August 7, 2013 @ 5:30 pm
This is why making a crossover pop music of a country song by a country singer is a bad idea. Making a Florida Georgia Line pop song called Cruise Remix is a horrible idea. Pop music ruined country music. Why country music has to use pop music. Country music and mainstream music (pop/dance/indie/rap/soul/rock) are suppose to be different music. That’s why we have Vevo. I hate pop music version of country singers. Pop music ruined country singers. I’m sick of pop music version of country songs. Why pop music has to use country singers like Shaina Twain? Why? Thank goodness for country and pop crossover singers lie Taylor Swift. Unlike pop music made by country singers like Florida Georgia Line, country and pop crossover singers like Carrie Underwood not only makes country song appear pop music listeners but they also make pop songs for pop music only. That’s how Taylor Swift makes a crossover country song like Love Story. It would be nice if all country songs sung by a country and pop crossover singer can be played on pop music airplay and country music airplay at the same time. Since Carrie Underwood prefers releasing her country music worldwide, her country songs like Mama’s Song works really well on pop music as Carrie Underwood sings are made my the same team who produce Kelly Clarkson songs by 19 Recordings like Since You’ve Been Gone. Also, Taylor Swift will likely to retire country music or even take a break from country music so that way Taylor Swift can put country songs that only appear on country music airplay like Begin Again on pop music airplay. All Taylor Swift country songs like Picture To Burn works well on MTV since she also makes pop music like 22. Same ting for Carrie Underwood since only a few Carrie Underwood songs Before He Cheats appeared on pop music airplay. Soon, Lady Antebellum, The Band Perry and Hunter Hayes will be joining the pop music squad. Yeah, country singers like Shaina Twain making pop music is a bad idea. That’s why we have Taylor Swift and Carrie Underwood as the real country and pop crossover singers. I hope this helps. 🙂
August 7, 2013 @ 6:02 pm
Anyone care to translate that?
August 8, 2013 @ 3:54 pm
See, even country radio listeners are complaining about this bull
https://www.facebook.com/photo.php?fbid=10152095979084606&set=a.117558309605.121594.114322074605&type=1
August 19, 2013 @ 9:03 am
Great article. Love the scientific approach.

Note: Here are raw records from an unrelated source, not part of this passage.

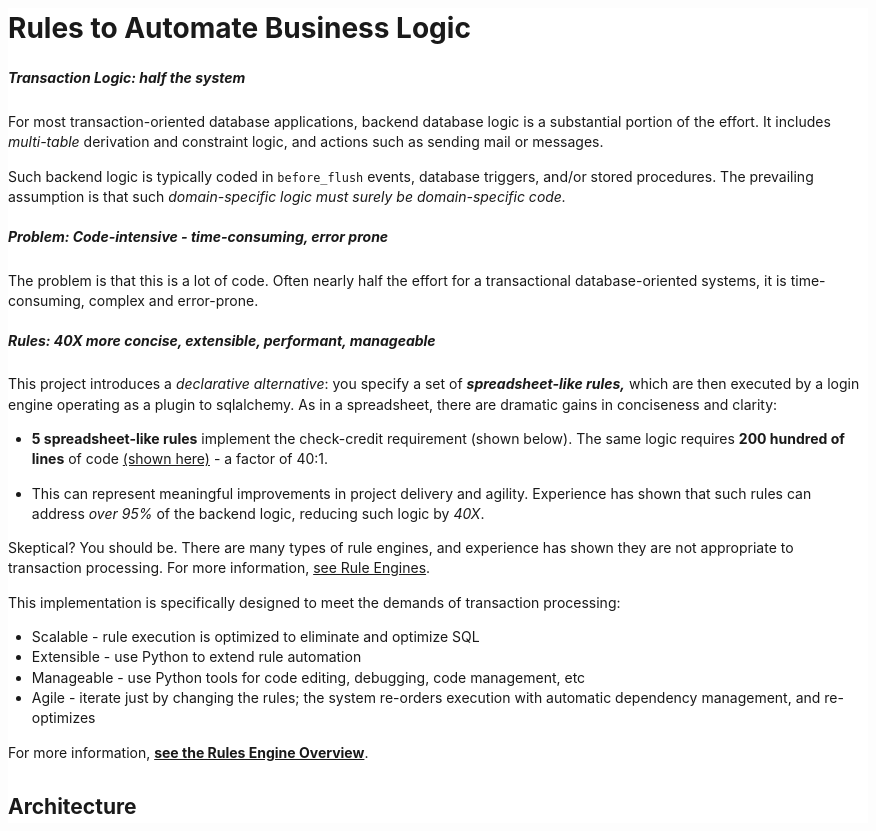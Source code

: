 # Rules to Automate Business Logic 
##### Transaction Logic: half the system
For most transaction-oriented database applications, backend database logic
is a substantial portion of the effort.
It includes _multi-table_ derivation and constraint logic,
and actions such as sending mail or messages.

Such backend logic is typically coded in `before_flush` events,
database triggers, and/or stored procedures.
The prevailing assumption is that such *domain-specific logic must surely be 
domain-specific code.*  

##### Problem: Code-intensive - time-consuming, error prone
The problem is that this is a lot of code.  Often nearly half the
effort for a transactional database-oriented systems,
it is time-consuming, complex and error-prone.

##### Rules: 40X more concise, extensible, performant, manageable
This project introduces a _declarative alternative_:
you specify a set of **_spreadsheet-like rules,_**
which are then executed by a login engine operating
as a plugin to sqlalchemy.  As in a spreadsheet,
there are dramatic gains in conciseness and clarity:

* **5 spreadsheet-like rules** implement the check-credit requirement (shown below).
The same logic requires **200 hundred of lines** of code
[(shown here)](../../wiki/by-code) - a factor of 40:1.

* This can represent meaningful improvements in project delivery and agility.
Experience has shown that such rules can address *over 95%* of
the backend logic, reducing such logic by *40X*.

Skeptical?  You should be.  There are many types of rule engines,
and experience has shown they are not appropriate to transaction processing.
For more information, [see Rule Engines](../../wiki/Rules-Engines).

This implementation is specifically designed to meet
the demands of transaction processing:
* Scalable - rule execution is optimized to eliminate and optimize SQL
* Extensible - use Python to extend rule automation
* Manageable - use Python tools for code editing,
debugging, code management, etc
* Agile - iterate just by changing the rules; the system
re-orders execution with automatic dependency management, and re-optimizes

For more information, [**see the Rules Engine Overview**](../../wiki/Home).


## Architecture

This reminds me a lot of Roger Maris 61* home run record – he has that asterisk because each season has more games than when Babe Ruth set his 60 home run record.
Right now, they have the record. But, based on the research above, it seems like it’s going to become more common for songs to last longer and in 10 years we’ll be able to put Cruise’s “record” in perspective – what may end up being a 25 week record will quickly become a mediocre record with the new reporting system.
And, when people go back and look at the records, it will be obvious something must have changed around 2012. Those records won’t be compared strictly by the numbers, because the numbers aren’t comparable – they’re not measuring the same things.